How to complete this task - Exact transcription, pictures omitted: begin at the top line of the records below and end with the line bearing "### 20.05.2023".

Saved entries
────────────────────────────────────────

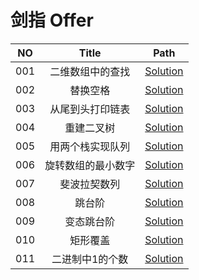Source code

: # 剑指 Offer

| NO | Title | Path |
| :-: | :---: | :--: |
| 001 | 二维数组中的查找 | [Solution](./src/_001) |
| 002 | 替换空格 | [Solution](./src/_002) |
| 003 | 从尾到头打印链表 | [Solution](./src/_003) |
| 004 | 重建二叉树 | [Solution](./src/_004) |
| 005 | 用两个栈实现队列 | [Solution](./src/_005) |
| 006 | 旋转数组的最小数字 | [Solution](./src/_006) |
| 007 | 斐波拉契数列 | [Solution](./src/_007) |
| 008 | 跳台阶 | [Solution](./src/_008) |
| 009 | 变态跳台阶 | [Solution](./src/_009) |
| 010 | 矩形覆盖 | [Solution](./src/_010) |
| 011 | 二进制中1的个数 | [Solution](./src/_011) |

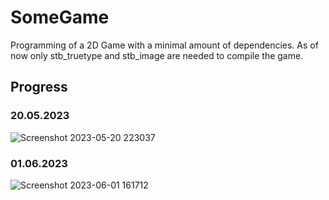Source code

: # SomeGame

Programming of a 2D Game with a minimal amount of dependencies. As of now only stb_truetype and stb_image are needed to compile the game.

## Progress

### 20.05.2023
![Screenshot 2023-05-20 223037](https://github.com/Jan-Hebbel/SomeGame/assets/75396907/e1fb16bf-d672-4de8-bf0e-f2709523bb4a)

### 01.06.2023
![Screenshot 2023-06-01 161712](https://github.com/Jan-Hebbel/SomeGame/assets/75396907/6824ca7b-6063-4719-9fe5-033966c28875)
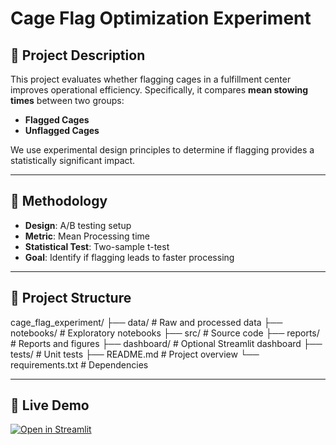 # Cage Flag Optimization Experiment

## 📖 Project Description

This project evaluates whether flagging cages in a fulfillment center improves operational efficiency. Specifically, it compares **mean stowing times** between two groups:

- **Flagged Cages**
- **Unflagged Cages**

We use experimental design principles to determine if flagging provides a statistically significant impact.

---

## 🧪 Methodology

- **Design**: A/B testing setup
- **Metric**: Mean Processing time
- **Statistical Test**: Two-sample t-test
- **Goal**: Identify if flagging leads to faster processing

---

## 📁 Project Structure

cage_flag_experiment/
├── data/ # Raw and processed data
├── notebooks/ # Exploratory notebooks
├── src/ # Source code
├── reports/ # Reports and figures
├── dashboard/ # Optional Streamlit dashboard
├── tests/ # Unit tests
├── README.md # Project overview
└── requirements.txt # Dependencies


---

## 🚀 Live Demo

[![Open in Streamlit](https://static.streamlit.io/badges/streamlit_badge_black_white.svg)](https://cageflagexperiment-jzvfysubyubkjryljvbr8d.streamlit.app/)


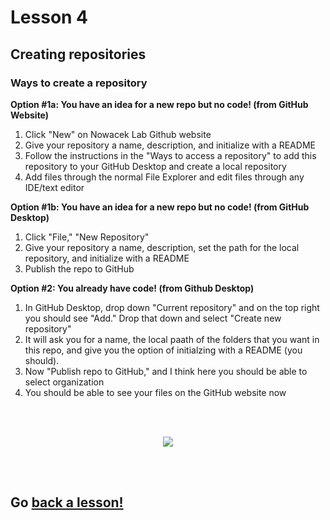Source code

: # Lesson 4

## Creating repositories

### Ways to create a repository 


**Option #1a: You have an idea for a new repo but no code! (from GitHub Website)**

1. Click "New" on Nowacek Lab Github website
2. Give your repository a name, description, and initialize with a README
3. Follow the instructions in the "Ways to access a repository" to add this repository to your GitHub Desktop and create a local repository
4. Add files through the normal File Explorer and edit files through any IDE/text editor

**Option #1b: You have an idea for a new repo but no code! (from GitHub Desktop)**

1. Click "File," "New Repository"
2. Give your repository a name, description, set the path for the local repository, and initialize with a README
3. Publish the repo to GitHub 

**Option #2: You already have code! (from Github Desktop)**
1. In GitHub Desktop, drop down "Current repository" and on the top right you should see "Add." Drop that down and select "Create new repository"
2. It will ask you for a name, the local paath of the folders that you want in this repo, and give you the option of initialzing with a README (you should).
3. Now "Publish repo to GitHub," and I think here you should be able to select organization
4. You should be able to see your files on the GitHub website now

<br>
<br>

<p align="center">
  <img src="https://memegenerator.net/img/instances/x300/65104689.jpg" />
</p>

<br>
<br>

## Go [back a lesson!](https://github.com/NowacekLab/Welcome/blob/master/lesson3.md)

────────────────────────────────────────

Answer section -
Source code

: # 剑指 Offer

| NO | Title | Path |
| :-: | :---: | :--: |
| 001 | 二维数组中的查找 | [Solution](./src/_001) |
| 002 | 替换空格 | [Solution](./src/_002) |
| 003 | 从尾到头打印链表 | [Solution](./src/_003) |
| 004 | 重建二叉树 | [Solution](./src/_004) |
| 005 | 用两个栈实现队列 | [Solution](./src/_005) |
| 006 | 旋转数组的最小数字 | [Solution](./src/_006) |
| 007 | 斐波拉契数列 | [Solution](./src/_007) |
| 008 | 跳台阶 | [Solution](./src/_008) |
| 009 | 变态跳台阶 | [Solution](./src/_009) |
| 010 | 矩形覆盖 | [Solution](./src/_010) |
| 011 | 二进制中1的个数 | [Solution](./src/_011) |

Source code

: # SomeGame

Programming of a 2D Game with a minimal amount of dependencies. As of now only stb_truetype and stb_image are needed to compile the game.

## Progress

### 20.05.2023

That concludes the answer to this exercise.